Activity: Nothing but the lines holding the string "fails" should appear in the answer. Copy them from the entries.

____ Data for review

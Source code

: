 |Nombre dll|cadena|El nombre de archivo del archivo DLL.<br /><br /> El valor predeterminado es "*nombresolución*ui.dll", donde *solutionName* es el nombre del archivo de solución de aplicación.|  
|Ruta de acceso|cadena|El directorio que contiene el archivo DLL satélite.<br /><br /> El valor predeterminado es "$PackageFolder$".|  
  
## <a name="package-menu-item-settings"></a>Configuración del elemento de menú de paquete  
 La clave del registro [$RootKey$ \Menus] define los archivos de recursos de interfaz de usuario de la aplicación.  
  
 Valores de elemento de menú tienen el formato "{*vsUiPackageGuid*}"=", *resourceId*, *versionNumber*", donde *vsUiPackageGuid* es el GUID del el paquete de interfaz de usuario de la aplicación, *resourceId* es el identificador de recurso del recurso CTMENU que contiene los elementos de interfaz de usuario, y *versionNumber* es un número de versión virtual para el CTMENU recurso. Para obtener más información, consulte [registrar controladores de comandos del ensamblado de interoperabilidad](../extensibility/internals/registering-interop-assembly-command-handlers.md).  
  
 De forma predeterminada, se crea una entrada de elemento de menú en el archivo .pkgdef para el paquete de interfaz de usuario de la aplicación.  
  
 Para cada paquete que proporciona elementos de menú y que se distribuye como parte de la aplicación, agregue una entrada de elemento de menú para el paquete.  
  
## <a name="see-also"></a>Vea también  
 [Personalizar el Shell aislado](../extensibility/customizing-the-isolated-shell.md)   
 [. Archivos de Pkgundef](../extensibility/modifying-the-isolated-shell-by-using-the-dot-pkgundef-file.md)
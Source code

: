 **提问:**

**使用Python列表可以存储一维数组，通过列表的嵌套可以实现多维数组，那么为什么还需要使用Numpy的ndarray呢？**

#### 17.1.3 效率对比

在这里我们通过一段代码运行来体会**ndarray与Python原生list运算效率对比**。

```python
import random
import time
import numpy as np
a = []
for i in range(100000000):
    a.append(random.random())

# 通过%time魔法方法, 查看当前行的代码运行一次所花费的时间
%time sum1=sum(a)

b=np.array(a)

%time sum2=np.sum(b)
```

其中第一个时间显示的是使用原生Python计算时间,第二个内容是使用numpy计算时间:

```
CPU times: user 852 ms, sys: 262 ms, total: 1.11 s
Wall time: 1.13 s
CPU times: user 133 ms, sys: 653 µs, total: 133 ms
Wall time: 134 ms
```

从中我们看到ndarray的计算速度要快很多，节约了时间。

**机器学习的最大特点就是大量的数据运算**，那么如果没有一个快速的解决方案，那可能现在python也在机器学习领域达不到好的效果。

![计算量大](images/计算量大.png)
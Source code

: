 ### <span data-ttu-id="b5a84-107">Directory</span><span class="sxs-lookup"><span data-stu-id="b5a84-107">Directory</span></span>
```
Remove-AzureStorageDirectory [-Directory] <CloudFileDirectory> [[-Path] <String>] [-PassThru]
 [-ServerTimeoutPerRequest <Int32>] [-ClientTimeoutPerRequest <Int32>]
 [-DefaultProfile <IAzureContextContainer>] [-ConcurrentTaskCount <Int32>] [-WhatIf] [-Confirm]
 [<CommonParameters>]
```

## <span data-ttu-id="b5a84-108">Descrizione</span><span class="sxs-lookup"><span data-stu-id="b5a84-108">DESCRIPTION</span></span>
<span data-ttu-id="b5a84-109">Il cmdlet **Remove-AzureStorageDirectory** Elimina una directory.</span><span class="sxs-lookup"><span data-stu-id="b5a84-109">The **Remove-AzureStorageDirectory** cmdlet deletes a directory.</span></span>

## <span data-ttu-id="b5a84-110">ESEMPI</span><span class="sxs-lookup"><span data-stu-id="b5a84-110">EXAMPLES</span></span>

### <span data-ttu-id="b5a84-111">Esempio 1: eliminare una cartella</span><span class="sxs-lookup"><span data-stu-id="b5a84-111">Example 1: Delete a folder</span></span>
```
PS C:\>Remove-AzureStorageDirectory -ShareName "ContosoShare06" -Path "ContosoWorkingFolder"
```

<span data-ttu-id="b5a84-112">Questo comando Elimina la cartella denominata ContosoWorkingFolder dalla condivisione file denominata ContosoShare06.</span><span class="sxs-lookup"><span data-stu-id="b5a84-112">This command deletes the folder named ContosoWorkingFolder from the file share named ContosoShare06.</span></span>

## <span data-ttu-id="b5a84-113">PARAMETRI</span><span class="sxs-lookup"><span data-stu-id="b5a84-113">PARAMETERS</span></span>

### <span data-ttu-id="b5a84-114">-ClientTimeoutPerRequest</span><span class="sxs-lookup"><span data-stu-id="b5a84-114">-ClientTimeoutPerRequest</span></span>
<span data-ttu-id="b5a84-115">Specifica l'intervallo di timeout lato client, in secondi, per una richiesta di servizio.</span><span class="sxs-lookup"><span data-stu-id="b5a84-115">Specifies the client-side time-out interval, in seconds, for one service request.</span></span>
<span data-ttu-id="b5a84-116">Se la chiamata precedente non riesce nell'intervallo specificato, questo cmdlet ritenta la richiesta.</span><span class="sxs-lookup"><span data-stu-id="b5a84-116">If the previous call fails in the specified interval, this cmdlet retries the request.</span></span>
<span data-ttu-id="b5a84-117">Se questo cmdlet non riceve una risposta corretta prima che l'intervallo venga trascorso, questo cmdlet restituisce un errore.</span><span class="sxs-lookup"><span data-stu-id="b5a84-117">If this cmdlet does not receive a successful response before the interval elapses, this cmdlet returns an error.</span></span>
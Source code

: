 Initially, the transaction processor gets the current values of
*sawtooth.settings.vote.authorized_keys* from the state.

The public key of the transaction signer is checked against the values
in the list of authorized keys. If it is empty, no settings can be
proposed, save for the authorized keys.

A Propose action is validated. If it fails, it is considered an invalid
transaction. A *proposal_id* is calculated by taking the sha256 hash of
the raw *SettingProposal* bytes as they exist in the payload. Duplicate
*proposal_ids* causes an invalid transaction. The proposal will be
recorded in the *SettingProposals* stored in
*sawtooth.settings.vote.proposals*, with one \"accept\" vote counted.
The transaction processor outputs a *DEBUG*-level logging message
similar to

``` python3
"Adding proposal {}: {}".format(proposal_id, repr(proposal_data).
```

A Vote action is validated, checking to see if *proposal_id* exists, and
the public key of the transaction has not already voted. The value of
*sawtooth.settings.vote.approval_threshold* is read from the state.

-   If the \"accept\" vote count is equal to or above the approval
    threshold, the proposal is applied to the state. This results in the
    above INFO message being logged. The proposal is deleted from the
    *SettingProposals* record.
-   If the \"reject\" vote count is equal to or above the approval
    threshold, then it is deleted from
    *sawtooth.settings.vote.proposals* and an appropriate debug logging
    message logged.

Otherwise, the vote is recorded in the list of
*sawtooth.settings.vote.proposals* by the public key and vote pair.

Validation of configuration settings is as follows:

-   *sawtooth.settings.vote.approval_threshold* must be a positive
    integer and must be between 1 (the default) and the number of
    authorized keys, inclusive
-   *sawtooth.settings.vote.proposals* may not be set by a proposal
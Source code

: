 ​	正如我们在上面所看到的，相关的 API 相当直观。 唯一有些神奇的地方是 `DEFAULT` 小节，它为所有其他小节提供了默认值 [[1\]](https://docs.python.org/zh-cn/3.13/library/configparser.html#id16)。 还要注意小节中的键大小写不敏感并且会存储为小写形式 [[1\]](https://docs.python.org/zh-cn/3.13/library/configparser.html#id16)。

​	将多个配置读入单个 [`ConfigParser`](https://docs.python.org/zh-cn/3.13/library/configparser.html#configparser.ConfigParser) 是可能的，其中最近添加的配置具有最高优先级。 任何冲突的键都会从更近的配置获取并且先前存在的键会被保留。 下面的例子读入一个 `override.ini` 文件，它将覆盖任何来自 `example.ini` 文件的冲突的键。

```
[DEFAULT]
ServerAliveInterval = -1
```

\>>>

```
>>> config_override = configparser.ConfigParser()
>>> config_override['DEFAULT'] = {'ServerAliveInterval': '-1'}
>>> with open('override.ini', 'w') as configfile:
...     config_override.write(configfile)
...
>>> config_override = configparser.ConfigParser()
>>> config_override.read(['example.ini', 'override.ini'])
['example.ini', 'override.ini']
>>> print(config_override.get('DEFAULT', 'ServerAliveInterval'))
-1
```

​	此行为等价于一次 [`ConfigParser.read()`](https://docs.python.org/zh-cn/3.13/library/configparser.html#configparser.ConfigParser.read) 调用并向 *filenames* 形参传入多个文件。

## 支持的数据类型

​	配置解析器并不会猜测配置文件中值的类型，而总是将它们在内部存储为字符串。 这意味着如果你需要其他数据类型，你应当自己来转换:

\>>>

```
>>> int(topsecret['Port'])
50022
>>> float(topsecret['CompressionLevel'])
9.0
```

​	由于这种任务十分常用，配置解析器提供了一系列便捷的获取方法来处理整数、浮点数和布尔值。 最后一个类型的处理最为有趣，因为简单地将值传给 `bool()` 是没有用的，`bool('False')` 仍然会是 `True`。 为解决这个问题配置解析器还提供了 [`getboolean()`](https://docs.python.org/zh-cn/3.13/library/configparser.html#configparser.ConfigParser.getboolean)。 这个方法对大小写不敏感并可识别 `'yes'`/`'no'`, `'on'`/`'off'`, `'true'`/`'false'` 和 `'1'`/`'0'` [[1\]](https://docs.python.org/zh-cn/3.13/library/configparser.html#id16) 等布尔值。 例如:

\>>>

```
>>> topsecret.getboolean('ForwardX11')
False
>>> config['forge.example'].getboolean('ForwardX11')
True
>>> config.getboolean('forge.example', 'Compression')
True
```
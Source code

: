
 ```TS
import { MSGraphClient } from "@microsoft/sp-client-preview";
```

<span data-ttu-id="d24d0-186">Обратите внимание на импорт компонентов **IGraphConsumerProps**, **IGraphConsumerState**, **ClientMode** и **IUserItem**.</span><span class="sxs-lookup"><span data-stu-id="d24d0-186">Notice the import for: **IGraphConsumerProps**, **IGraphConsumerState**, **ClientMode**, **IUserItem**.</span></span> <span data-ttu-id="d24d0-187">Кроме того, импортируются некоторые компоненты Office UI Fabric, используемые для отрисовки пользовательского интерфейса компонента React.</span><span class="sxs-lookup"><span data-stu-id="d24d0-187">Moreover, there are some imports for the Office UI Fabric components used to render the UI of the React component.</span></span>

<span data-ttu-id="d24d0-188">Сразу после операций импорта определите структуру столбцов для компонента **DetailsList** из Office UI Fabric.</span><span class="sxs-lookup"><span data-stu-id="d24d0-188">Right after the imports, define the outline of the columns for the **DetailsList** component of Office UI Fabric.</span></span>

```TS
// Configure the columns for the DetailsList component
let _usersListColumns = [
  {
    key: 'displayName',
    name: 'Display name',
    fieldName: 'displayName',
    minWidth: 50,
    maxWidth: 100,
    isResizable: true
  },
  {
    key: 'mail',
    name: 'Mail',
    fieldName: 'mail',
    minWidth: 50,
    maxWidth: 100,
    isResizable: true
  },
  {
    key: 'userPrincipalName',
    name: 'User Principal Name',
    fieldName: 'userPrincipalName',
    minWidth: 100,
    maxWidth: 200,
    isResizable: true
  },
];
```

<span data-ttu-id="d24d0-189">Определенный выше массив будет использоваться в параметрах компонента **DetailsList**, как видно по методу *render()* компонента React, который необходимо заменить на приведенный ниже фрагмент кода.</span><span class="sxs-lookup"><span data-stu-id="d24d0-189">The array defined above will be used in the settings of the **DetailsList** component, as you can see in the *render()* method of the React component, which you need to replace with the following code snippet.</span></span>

________

Solved exercise:
<span data-ttu-id="b5a84-116">Se la chiamata precedente non riesce nell'intervallo specificato, questo cmdlet ritenta la richiesta.</span><span class="sxs-lookup"><span data-stu-id="b5a84-116">If the previous call fails in the specified interval, this cmdlet retries the request.</span></span>
A Propose action is validated. If it fails, it is considered an invalid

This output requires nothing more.